Asura snorted. "You're no fun."

[ SYSTEM : Host— ]

"Relax," he said lightly, aura thickening as the axolotl form began to distort, edges blurring like a reflection disturbed by water. "I've got this."

Mary felt it then.

Not mana.

Not aura.

Asura.

Her grin widened. "Oh. There you are."

Across the battlefield—

Princess Elzra froze mid-command, eyes widening.

Captain Draen Valos felt his knees threaten to buckle. "That… that familiar—"

Mage-Lieutenant Seris Althanea whispered, horrified, "That's aura.
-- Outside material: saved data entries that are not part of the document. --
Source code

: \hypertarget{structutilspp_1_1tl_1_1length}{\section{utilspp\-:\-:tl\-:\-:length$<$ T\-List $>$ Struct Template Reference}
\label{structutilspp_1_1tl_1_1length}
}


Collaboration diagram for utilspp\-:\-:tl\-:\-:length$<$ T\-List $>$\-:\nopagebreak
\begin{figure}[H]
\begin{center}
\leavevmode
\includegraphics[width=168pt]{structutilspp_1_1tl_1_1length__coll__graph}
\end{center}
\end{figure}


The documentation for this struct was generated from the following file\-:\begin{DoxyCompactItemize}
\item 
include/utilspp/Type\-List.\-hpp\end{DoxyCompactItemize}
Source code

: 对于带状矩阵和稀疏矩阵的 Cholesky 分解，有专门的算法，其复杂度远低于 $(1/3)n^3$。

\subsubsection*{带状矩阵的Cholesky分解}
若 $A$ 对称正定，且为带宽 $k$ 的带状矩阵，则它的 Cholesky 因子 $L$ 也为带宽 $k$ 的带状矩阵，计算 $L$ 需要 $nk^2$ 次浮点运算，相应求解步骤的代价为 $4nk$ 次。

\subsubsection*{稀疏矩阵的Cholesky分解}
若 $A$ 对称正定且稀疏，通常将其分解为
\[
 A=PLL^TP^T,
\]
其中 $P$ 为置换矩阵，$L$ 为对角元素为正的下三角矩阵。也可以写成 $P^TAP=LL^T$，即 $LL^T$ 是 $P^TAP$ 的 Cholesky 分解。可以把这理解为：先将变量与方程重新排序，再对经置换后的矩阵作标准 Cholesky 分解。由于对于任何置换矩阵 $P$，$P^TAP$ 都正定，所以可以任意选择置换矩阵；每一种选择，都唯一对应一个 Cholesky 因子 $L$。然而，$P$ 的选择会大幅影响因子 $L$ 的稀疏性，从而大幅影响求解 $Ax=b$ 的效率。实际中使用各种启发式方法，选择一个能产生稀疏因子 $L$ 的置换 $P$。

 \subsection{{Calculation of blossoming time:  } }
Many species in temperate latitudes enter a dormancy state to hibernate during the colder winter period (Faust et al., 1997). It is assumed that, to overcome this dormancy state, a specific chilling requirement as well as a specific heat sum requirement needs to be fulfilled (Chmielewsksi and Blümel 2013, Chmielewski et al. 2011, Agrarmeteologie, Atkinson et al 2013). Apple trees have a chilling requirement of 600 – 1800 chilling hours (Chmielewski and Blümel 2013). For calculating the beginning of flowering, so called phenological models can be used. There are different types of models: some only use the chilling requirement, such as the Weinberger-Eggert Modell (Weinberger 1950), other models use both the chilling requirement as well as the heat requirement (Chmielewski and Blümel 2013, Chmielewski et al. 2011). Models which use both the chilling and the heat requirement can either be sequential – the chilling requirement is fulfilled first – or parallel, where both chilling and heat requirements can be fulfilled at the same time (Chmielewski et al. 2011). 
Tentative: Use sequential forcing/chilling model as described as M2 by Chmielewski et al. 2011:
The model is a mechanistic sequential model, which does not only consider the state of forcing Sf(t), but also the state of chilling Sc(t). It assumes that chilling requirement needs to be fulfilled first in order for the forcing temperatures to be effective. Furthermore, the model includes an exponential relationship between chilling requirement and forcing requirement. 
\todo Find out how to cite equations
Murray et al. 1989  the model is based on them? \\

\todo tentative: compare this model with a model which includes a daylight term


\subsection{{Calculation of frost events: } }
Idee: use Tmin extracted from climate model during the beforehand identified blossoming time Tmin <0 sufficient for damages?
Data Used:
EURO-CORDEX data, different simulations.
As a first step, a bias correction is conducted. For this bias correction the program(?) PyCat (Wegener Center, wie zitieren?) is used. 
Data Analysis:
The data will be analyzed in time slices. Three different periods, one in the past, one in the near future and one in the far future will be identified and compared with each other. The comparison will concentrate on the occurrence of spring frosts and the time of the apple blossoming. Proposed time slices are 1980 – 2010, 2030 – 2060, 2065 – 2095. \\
From the familiar."

Gabe Rydren stared. "That's impossible."

Varis Blackmaw's jaw tightened. "Nothing about this fight has been possible."

Mira Goldflare swallowed hard. "It's… changing."

Jorren Stonehide planted his feet instinctively. "Something big's coming."

Elder Sage Rowan Thundersong, still supported by a healer, forced himself upright, eyes blazing despite his injuries.

"…So that's what you were," he murmured.

The axolotl's glow intensified.

Then cracked.

Light folded inward.

The small, harmless silhouette stretched, reshaped, remembered itself.

Bones realigned without sound.

Mana condensed.

Aura flared like a banner.

Where the familiar had hovered—

A child stood.

Silver hair fluttered in the pressure storm he created.

Golden eyes burned with amusement, intelligence, and something far older than they should have been.

Demonic markings traced faintly along his skin as mana and aura settled into perfect equilibrium.

Asura rolled his shoulders, exhaling deeply.

"Man," he said cheerfully, looking around at the stunned battlefield, "I forgot how cramped that form was."

Silence.

Absolute.

Titan Gorilla blinked. "…"

Feral Magilion's flames dimmed a fraction. "That's… the familiar?"

Bladeback Drake's blades hummed uneasily.

Varkonis stared.

Not confused.

Not angry.

Interested.

"So," he said calmly, dark space curling tighter around him. "The mask comes off."

Asura cracked his neck, aura flaring once more as he floated beside Mary—no longer smaller, no longer secondary.

Her equal.

"Yeah," he replied, smiling wide. "Sorry about that."

Then his grin sharpened.

"Playtime's over."

And somewhere, far beyond the village—

The Abyssal Behemoth Dragon laughed.